3.4.2 The appellant argued that it was illustrated in Figure 3(d) of document D4 that the second implant protection film 22 was formed on the isolation insulating film 2, which was a silicon oxide film. Since it was impossible to transform the oxide in place into a silicon oxide film, the second implant protection film had to be formed by deposition rather than by thermal oxidation.

However, the fact that the second implant protection film 22 is formed on the isolation insulating film 2 is not considered to be incompatible with its formation by thermal oxidation. Rather, the insulating film 2 being a silicon oxide film (see D4a, column 9, lines 6 to 12), as a result of the thermal oxidation used for forming the second implant protection film 22, the thickness of the isolation insulating film 2 increases due to the diffusion of oxygen through the silicon oxide film. Such an increase of the thickness of an oxide film upon thermal oxidation is described in the application of the invention in relation to the growth of the thermal oxide film 12C (see the description of the application, Figure 1F and page 3, last paragraph to page 4, first paragraph).

While it is true that the second implant protection film 22 and the isolation insulating film 2 are shown as distinct layers in Figures 3(d) and 4(a) of document D4, the board considers that factors like the fabrica­tion of these films in separate process steps or the subsequent partial removal of the second implant pro­tec­tion film 22 (see D4a, Figure 4(b) and column 10, line 61 to column 11, line 7) may well have induced the draughtsman to represent them in this manner.

3.4.3 Feature (C) of claim 1 of the main request relating to

the protection oxide film being formed by thermal oxidation is therefore also disclosed in document D4.

3.5 Consequently, the subject-matter of claim 1 of the main request is not new in view of document D4 (Article 52(1) EPC and 54(1) EPC 1973).

4. First auxiliary request

4.1 Amendments

Claim 1 of the first auxiliary request is based on claims 16, 17 and 25 as originally filed and on the description and drawings as originally filed (page 22, lines 14-18; Figure 9G).

Dependent claims 2 to 10 of the first auxiliary request are based on original claims 18 to 24, 26 and 27, respec­tively. The description has been brought into confor­mity with the amended claims and supplemented with an indication of the relevant content of the state of the art without extending beyond the content of the application as filed.

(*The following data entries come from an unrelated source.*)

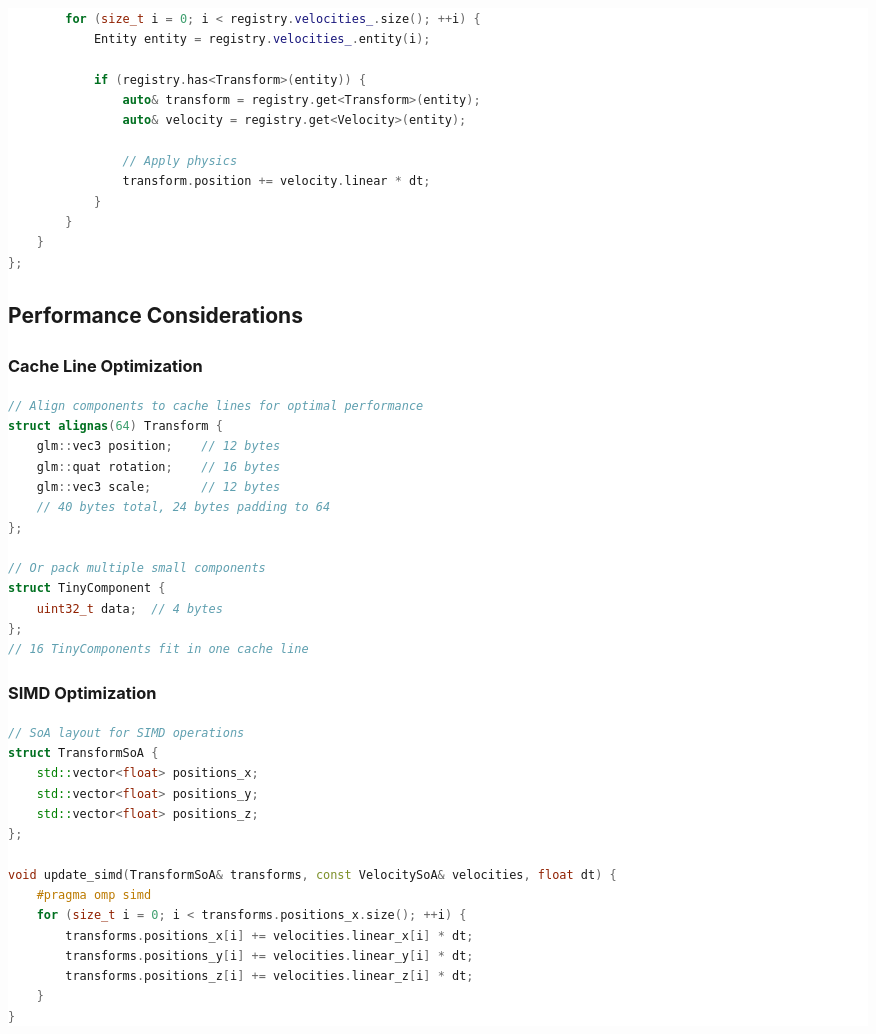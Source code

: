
 ```cpp
        for (size_t i = 0; i < registry.velocities_.size(); ++i) {
            Entity entity = registry.velocities_.entity(i);
            
            if (registry.has<Transform>(entity)) {
                auto& transform = registry.get<Transform>(entity);
                auto& velocity = registry.get<Velocity>(entity);
                
                // Apply physics
                transform.position += velocity.linear * dt;
            }
        }
    }
};
```

## Performance Considerations

### Cache Line Optimization

```cpp
// Align components to cache lines for optimal performance
struct alignas(64) Transform {
    glm::vec3 position;    // 12 bytes
    glm::quat rotation;    // 16 bytes
    glm::vec3 scale;       // 12 bytes
    // 40 bytes total, 24 bytes padding to 64
};

// Or pack multiple small components
struct TinyComponent {
    uint32_t data;  // 4 bytes
};
// 16 TinyComponents fit in one cache line
```

### SIMD Optimization

```cpp
// SoA layout for SIMD operations
struct TransformSoA {
    std::vector<float> positions_x;
    std::vector<float> positions_y;
    std::vector<float> positions_z;
};

void update_simd(TransformSoA& transforms, const VelocitySoA& velocities, float dt) {
    #pragma omp simd
    for (size_t i = 0; i < transforms.positions_x.size(); ++i) {
        transforms.positions_x[i] += velocities.linear_x[i] * dt;
        transforms.positions_y[i] += velocities.linear_y[i] * dt;
        transforms.positions_z[i] += velocities.linear_z[i] * dt;
    }
}
```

Accordingly, the board is satisfied that the amendments comply with the requirements of Article 123(2) EPC.

4.2 Novelty

4.2.1 Document D4

In addition to the features of claim 1 of the main request referred to above under point 3, document D4 also discloses that

- the logic device region comprises first and second device regions (left and right regions of Rlogc, separated by the isolation insulating film 2);

- said step (a) forms first and second gate insulating films (silicon oxide gate insulating film 14) in the first and second device regions, respectively,

- said step (f) forms first and second gate electrodes (gate electrodes 21) in the first and second device regions, respectively, by patterning the second silicon film (second polysilicon film 15) (see D4, Figure 4(c)); and

- said step (g) forms diffusion regions (LDD diffusion layers 26, 28) in the first and second device regions by employing the first and second gate electrodes (gate electrodes 21) being employed as masks, respectively (see D4, Figures 4(d) and 5(a)).

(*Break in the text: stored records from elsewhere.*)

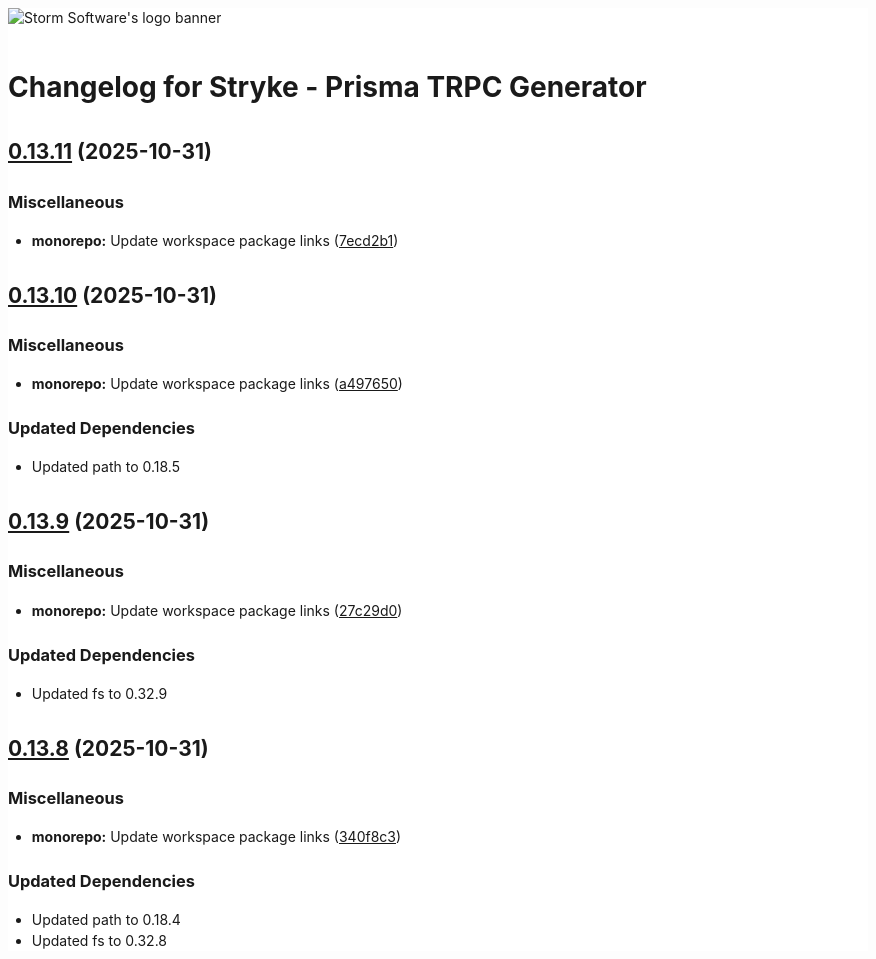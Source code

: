 ![Storm Software's logo banner](https://public.storm-cdn.com/brand-banner.png)

# Changelog for Stryke - Prisma TRPC Generator

## [0.13.11](https://github.com/storm-software/stryke/releases/tag/prisma-trpc-generator%400.13.11) (2025-10-31)

### Miscellaneous

- **monorepo:** Update workspace package links
  ([7ecd2b1](https://github.com/storm-software/stryke/commit/7ecd2b1))

## [0.13.10](https://github.com/storm-software/stryke/releases/tag/prisma-trpc-generator%400.13.10) (2025-10-31)

### Miscellaneous

- **monorepo:** Update workspace package links
  ([a497650](https://github.com/storm-software/stryke/commit/a497650))

### Updated Dependencies

- Updated path to 0.18.5

## [0.13.9](https://github.com/storm-software/stryke/releases/tag/prisma-trpc-generator%400.13.9) (2025-10-31)

### Miscellaneous

- **monorepo:** Update workspace package links
  ([27c29d0](https://github.com/storm-software/stryke/commit/27c29d0))

### Updated Dependencies

- Updated fs to 0.32.9

## [0.13.8](https://github.com/storm-software/stryke/releases/tag/prisma-trpc-generator%400.13.8) (2025-10-31)

### Miscellaneous

- **monorepo:** Update workspace package links
  ([340f8c3](https://github.com/storm-software/stryke/commit/340f8c3))

### Updated Dependencies

- Updated path to 0.18.4
- Updated fs to 0.32.8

Document D4 does not disclose that the second insula­ting film in the second device region is thicker than the first insulating film in the first device region (part of feature (C)a).

The subject-matter of claim 1 of the first auxiliary request is therefore new over document D4.

4.2.2 Document D3

Document D3 discloses first and second gate insulating films (gate insulating films 10 and 6) in first and second device regions (regions of the logic NMOS/PMOS and the high breakdown voltage NMOS/PMOS, respec­tive­ly), the second insulating film being thicker than the first insulating film (the insulating films 6 and 10 having thicknesses of 10-20 nm and 20-40 nm, respec­tively). However, only one of the corresponding gates (namely gate electrode 11 of the logic NMOS/PMOS) is formed by patterning the second silicon film (second conduc­tive layer 11), whereas the other corresponding gate (gate electrode 8 of the high breakdown NMOS/PMOS) is formed by patterning the first silicon film (first conductive layer 8). The part of feature (C)a of claim 1 of the first auxiliary request relating to step (f) forming first and second gate electrodes by patterning the second silicon film is therefore not disclosed in document D3.

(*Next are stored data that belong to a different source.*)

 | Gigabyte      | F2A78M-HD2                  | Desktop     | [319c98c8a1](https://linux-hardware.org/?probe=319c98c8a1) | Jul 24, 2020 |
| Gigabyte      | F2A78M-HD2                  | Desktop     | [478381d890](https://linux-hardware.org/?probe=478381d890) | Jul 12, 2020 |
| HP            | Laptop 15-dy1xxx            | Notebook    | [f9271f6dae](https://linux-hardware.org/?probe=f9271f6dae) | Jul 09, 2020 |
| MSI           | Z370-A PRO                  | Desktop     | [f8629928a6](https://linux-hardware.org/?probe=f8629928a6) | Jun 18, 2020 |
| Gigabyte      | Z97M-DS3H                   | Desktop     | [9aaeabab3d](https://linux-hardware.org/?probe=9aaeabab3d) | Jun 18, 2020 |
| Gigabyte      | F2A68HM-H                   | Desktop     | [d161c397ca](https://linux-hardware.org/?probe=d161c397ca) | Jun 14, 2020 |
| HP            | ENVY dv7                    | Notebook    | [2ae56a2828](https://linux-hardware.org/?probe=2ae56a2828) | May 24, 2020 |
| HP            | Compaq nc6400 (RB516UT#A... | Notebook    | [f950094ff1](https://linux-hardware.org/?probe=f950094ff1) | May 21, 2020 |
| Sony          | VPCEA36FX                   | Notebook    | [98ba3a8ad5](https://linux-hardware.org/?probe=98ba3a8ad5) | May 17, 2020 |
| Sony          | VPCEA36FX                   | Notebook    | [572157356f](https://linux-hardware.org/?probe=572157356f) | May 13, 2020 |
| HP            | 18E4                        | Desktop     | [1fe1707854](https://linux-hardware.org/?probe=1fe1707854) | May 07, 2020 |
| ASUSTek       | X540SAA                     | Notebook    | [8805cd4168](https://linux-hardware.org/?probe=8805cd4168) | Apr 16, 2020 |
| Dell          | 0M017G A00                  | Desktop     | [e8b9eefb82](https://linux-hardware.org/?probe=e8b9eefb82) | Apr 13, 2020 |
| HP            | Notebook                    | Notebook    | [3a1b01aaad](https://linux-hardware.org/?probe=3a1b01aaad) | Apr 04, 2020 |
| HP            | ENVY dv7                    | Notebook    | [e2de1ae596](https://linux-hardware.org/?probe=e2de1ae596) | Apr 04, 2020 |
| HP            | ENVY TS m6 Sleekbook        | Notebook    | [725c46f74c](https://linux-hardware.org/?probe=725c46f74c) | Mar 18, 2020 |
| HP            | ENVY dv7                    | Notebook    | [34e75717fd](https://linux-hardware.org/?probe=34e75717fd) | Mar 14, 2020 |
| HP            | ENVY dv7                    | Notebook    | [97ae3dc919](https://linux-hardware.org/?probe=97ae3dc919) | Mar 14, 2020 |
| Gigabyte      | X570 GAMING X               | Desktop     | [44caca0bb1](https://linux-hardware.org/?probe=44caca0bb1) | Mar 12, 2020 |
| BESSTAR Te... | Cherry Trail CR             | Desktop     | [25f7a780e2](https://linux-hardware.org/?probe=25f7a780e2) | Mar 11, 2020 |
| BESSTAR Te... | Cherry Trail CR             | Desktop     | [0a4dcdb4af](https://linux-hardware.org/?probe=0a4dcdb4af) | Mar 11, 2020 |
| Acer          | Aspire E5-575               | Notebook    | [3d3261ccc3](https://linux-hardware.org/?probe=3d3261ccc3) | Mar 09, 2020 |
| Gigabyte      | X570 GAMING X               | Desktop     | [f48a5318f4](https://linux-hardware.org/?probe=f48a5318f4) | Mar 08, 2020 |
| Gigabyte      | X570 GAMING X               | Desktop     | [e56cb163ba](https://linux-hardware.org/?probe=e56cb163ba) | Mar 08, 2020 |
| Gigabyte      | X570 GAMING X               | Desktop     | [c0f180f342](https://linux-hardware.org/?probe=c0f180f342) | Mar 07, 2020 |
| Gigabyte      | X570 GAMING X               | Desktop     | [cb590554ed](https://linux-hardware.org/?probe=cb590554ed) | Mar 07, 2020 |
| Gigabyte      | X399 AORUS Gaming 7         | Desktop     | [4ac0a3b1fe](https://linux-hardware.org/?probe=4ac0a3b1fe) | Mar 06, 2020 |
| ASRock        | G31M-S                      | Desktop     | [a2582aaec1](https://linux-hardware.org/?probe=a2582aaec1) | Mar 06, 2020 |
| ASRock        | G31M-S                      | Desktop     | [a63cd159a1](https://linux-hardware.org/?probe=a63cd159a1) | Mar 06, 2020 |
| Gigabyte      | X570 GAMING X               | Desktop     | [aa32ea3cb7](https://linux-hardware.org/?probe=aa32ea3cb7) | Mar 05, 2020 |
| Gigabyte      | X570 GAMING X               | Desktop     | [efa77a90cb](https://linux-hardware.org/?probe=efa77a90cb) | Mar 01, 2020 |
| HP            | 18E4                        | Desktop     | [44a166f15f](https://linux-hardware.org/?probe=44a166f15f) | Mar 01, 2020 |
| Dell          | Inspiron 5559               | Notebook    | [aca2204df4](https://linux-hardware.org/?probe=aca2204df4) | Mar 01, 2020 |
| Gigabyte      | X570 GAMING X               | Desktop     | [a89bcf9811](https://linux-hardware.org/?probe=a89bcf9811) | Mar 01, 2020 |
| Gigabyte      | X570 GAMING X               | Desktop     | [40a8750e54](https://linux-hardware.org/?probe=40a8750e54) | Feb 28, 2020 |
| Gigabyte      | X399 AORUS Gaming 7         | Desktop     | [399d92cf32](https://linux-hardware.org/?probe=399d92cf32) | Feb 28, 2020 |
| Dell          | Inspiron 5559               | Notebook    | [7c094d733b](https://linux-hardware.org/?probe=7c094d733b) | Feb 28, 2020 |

Furthermore, the insulating film 12, which corresponds to the claimed protection oxide film, is deposited using a CVD process (D3, column 46, lines 4-7), rather than by the claimed thermal oxidation. The part of feature (d)a of claim 1 of the first auxiliary request relating to thermal oxidation is therefore not disclosed in document D3.

Finally, document D3 discloses a sidewall insulating film (side walls 18). However, they are depicted as being formed directly on the side surface of the multilayer gate electrode structure (control gate electrode 11, inter-layer insulating film 9 and floating gate electrode 8 of the flash memory) (Figure 58H). Document D3 is silent as to whether the insulating film 12, previously covering the multilayer gate, has been removed or not. The part of feature (h) of claim 1 of the first auxiliary request relating to the sidewall insulating film being formed on the protection oxide film on side surfaces of the multilayer gate electrode structure is therefore also not unambiguously disclosed in document D3.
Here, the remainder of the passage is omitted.